*** Supplied records ***

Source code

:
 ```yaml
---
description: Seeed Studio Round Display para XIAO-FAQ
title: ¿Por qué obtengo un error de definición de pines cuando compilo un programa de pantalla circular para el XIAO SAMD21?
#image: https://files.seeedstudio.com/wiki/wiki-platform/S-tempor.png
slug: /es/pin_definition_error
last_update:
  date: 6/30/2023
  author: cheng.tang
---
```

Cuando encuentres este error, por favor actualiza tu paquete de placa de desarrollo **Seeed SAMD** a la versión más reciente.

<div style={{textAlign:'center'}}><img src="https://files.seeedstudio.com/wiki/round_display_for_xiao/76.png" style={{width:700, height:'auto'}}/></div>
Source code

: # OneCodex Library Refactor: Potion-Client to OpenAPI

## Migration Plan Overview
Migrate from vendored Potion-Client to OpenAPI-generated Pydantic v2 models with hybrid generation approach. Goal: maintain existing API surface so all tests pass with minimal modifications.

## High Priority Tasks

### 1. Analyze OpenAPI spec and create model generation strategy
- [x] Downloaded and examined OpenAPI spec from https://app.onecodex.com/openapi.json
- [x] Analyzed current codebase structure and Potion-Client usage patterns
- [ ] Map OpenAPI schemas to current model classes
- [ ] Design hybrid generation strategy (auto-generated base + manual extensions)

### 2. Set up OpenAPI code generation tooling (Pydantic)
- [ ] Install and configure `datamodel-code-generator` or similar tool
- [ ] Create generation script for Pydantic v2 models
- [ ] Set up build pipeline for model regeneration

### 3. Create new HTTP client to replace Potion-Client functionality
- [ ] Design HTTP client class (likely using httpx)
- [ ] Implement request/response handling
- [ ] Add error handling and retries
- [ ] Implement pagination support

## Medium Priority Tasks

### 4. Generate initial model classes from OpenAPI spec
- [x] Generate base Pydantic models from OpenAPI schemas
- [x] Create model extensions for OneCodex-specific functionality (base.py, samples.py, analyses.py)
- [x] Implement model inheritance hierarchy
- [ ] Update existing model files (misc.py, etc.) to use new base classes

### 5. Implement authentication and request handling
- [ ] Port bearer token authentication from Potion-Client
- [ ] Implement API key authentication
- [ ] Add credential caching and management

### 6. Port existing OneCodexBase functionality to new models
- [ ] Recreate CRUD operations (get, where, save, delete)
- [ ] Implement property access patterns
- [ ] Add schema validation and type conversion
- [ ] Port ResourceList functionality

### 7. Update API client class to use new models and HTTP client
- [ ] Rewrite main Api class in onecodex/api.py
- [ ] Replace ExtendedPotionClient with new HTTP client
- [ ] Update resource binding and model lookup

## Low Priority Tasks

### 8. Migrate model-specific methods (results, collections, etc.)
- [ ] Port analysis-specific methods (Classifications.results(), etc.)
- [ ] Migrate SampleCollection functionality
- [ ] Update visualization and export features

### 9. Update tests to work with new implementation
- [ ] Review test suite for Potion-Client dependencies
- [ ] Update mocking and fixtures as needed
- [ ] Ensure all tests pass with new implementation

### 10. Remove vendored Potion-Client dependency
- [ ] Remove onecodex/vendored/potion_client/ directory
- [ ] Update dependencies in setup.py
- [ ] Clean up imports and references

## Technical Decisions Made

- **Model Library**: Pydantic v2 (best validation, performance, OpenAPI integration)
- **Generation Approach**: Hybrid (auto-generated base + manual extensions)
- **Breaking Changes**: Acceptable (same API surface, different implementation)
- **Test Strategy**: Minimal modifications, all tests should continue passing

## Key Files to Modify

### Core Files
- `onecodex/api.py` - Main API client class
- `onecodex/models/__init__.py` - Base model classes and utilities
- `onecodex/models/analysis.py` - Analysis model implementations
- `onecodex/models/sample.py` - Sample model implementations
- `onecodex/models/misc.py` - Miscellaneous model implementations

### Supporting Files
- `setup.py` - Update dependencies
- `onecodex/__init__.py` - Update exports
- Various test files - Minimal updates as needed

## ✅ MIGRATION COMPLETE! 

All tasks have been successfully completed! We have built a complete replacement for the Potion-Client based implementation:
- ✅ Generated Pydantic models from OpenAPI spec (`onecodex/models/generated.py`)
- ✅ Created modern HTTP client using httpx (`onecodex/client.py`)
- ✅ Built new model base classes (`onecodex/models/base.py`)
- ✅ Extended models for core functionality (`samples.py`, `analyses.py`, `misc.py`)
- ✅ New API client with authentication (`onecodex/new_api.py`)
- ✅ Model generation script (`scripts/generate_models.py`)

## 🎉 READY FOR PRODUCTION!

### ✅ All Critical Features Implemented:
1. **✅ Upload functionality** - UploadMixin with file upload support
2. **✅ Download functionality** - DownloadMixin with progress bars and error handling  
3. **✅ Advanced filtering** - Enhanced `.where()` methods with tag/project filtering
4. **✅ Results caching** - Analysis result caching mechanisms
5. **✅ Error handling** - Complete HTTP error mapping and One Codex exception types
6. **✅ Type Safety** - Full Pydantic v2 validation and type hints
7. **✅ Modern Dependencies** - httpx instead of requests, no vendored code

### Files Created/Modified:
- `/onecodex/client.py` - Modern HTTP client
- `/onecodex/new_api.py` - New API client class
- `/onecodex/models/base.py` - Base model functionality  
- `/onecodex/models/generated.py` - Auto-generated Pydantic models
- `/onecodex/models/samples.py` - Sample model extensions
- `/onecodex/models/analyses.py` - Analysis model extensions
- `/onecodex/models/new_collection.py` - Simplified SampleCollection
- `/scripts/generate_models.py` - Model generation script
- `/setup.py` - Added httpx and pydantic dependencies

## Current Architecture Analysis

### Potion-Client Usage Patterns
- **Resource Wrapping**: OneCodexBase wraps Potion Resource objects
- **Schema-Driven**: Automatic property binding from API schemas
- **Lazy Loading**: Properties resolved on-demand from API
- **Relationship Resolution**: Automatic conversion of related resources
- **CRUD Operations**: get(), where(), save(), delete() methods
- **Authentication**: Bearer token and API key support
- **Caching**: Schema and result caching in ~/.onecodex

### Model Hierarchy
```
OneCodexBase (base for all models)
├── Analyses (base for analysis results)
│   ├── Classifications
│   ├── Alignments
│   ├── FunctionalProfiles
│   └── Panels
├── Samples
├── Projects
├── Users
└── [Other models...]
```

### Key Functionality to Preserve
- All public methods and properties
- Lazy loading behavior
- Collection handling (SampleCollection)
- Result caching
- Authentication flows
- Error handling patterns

*** End of Supplied records ***

> [Task]:
Set the data above down again in full, exactly as it reads.

> [Output below]:
Source code

:
 ```yaml
---
description: Seeed Studio Round Display para XIAO-FAQ
title: ¿Por qué obtengo un error de definición de pines cuando compilo un programa de pantalla circular para el XIAO SAMD21?
#image: https://files.seeedstudio.com/wiki/wiki-platform/S-tempor.png
slug: /es/pin_definition_error
last_update:
  date: 6/30/2023
  author: cheng.tang
---
```

Cuando encuentres este error, por favor actualiza tu paquete de placa de desarrollo **Seeed SAMD** a la versión más reciente.

<div style={{textAlign:'center'}}><img src="https://files.seeedstudio.com/wiki/round_display_for_xiao/76.png" style={{width:700, height:'auto'}}/></div>
Source code

: # OneCodex Library Refactor: Potion-Client to OpenAPI

## Migration Plan Overview
Migrate from vendored Potion-Client to OpenAPI-generated Pydantic v2 models with hybrid generation approach. Goal: maintain existing API surface so all tests pass with minimal modifications.

## High Priority Tasks

### 1. Analyze OpenAPI spec and create model generation strategy
- [x] Downloaded and examined OpenAPI spec from https://app.onecodex.com/openapi.json
- [x] Analyzed current codebase structure and Potion-Client usage patterns
- [ ] Map OpenAPI schemas to current model classes
- [ ] Design hybrid generation strategy (auto-generated base + manual extensions)

### 2. Set up OpenAPI code generation tooling (Pydantic)
- [ ] Install and configure `datamodel-code-generator` or similar tool
- [ ] Create generation script for Pydantic v2 models
- [ ] Set up build pipeline for model regeneration

### 3. Create new HTTP client to replace Potion-Client functionality
- [ ] Design HTTP client class (likely using httpx)
- [ ] Implement request/response handling
- [ ] Add error handling and retries
- [ ] Implement pagination support

## Medium Priority Tasks

### 4. Generate initial model classes from OpenAPI spec
- [x] Generate base Pydantic models from OpenAPI schemas
- [x] Create model extensions for OneCodex-specific functionality (base.py, samples.py, analyses.py)
- [x] Implement model inheritance hierarchy
- [ ] Update existing model files (misc.py, etc.) to use new base classes

### 5. Implement authentication and request handling
- [ ] Port bearer token authentication from Potion-Client
- [ ] Implement API key authentication
- [ ] Add credential caching and management

### 6. Port existing OneCodexBase functionality to new models
- [ ] Recreate CRUD operations (get, where, save, delete)
- [ ] Implement property access patterns
- [ ] Add schema validation and type conversion
- [ ] Port ResourceList functionality

### 7. Update API client class to use new models and HTTP client
- [ ] Rewrite main Api class in onecodex/api.py
- [ ] Replace ExtendedPotionClient with new HTTP client
- [ ] Update resource binding and model lookup

## Low Priority Tasks

### 8. Migrate model-specific methods (results, collections, etc.)
- [ ] Port analysis-specific methods (Classifications.results(), etc.)
- [ ] Migrate SampleCollection functionality
- [ ] Update visualization and export features

### 9. Update tests to work with new implementation
- [ ] Review test suite for Potion-Client dependencies
- [ ] Update mocking and fixtures as needed
- [ ] Ensure all tests pass with new implementation

### 10. Remove vendored Potion-Client dependency
- [ ] Remove onecodex/vendored/potion_client/ directory
- [ ] Update dependencies in setup.py
- [ ] Clean up imports and references

## Technical Decisions Made

- **Model Library**: Pydantic v2 (best validation, performance, OpenAPI integration)
- **Generation Approach**: Hybrid (auto-generated base + manual extensions)
- **Breaking Changes**: Acceptable (same API surface, different implementation)
- **Test Strategy**: Minimal modifications, all tests should continue passing

## Key Files to Modify

### Core Files
- `onecodex/api.py` - Main API client class
- `onecodex/models/__init__.py` - Base model classes and utilities
- `onecodex/models/analysis.py` - Analysis model implementations
- `onecodex/models/sample.py` - Sample model implementations
- `onecodex/models/misc.py` - Miscellaneous model implementations

### Supporting Files
- `setup.py` - Update dependencies
- `onecodex/__init__.py` - Update exports
- Various test files - Minimal updates as needed

## ✅ MIGRATION COMPLETE! 

All tasks have been successfully completed! We have built a complete replacement for the Potion-Client based implementation:
- ✅ Generated Pydantic models from OpenAPI spec (`onecodex/models/generated.py`)
- ✅ Created modern HTTP client using httpx (`onecodex/client.py`)
- ✅ Built new model base classes (`onecodex/models/base.py`)
- ✅ Extended models for core functionality (`samples.py`, `analyses.py`, `misc.py`)
- ✅ New API client with authentication (`onecodex/new_api.py`)
- ✅ Model generation script (`scripts/generate_models.py`)

## 🎉 READY FOR PRODUCTION!

### ✅ All Critical Features Implemented:
1. **✅ Upload functionality** - UploadMixin with file upload support
2. **✅ Download functionality** - DownloadMixin with progress bars and error handling  
3. **✅ Advanced filtering** - Enhanced `.where()` methods with tag/project filtering
4. **✅ Results caching** - Analysis result caching mechanisms
5. **✅ Error handling** - Complete HTTP error mapping and One Codex exception types
6. **✅ Type Safety** - Full Pydantic v2 validation and type hints
7. **✅ Modern Dependencies** - httpx instead of requests, no vendored code

### Files Created/Modified:
- `/onecodex/client.py` - Modern HTTP client
- `/onecodex/new_api.py` - New API client class
- `/onecodex/models/base.py` - Base model functionality  
- `/onecodex/models/generated.py` - Auto-generated Pydantic models
- `/onecodex/models/samples.py` - Sample model extensions
- `/onecodex/models/analyses.py` - Analysis model extensions
- `/onecodex/models/new_collection.py` - Simplified SampleCollection
- `/scripts/generate_models.py` - Model generation script
- `/setup.py` - Added httpx and pydantic dependencies

## Current Architecture Analysis

### Potion-Client Usage Patterns
- **Resource Wrapping**: OneCodexBase wraps Potion Resource objects
- **Schema-Driven**: Automatic property binding from API schemas
- **Lazy Loading**: Properties resolved on-demand from API
- **Relationship Resolution**: Automatic conversion of related resources
- **CRUD Operations**: get(), where(), save(), delete() methods
- **Authentication**: Bearer token and API key support
- **Caching**: Schema and result caching in ~/.onecodex

### Model Hierarchy
```
OneCodexBase (base for all models)
├── Analyses (base for analysis results)
│   ├── Classifications
│   ├── Alignments
│   ├── FunctionalProfiles
│   └── Panels
├── Samples
├── Projects
├── Users
└── [Other models...]
```

### Key Functionality to Preserve
- All public methods and properties
- Lazy loading behavior
- Collection handling (SampleCollection)
- Result caching
- Authentication flows
- Error handling patterns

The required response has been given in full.